§ EXERCISE PROMPT
From the records, return each line that has the word "newcommand" in it.
*** Opening of MATERIAL FOR THE TASK ***
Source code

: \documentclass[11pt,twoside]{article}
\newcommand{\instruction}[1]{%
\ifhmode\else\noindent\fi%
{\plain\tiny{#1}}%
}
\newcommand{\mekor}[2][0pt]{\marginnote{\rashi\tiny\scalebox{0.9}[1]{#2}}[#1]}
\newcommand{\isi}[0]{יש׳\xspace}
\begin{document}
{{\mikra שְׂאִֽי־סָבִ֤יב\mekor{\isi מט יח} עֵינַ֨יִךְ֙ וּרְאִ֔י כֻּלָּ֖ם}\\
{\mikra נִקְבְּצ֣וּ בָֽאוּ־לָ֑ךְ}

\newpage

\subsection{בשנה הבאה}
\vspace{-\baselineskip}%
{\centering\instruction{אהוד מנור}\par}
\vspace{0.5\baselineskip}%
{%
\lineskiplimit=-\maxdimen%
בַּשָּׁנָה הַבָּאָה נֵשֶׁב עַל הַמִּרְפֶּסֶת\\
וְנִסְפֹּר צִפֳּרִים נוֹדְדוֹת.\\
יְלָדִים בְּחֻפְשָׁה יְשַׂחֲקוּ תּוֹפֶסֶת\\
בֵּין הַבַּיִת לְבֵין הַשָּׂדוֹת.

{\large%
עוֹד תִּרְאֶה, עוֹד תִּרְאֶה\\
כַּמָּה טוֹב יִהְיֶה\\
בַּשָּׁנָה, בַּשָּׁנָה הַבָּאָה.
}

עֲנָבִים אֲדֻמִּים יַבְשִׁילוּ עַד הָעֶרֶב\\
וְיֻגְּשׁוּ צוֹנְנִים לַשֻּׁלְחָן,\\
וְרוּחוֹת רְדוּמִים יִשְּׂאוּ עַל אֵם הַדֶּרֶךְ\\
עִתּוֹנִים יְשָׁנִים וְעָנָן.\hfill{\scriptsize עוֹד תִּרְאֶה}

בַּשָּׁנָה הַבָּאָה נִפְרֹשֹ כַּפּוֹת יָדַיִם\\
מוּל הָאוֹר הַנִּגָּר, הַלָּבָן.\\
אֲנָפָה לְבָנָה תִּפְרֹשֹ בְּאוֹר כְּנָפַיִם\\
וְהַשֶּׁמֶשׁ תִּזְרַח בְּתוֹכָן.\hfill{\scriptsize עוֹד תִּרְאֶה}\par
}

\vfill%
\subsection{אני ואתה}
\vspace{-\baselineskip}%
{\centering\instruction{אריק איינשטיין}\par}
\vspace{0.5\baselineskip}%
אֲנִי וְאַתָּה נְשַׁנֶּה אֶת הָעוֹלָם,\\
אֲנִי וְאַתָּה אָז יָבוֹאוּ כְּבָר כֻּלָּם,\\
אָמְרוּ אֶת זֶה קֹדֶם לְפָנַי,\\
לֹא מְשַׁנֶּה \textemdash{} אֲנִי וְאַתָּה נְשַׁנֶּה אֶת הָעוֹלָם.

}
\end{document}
*** Close of MATERIAL FOR THE TASK ***
§ EXERCISE OUTPUT
\newcommand{\instruction}[1]{%
\newcommand{\mekor}[2][0pt]{\marginnote{\rashi\tiny\scalebox{0.9}[1]{#2}}[#1]}
\newcommand{\isi}[0]{יש׳\xspace}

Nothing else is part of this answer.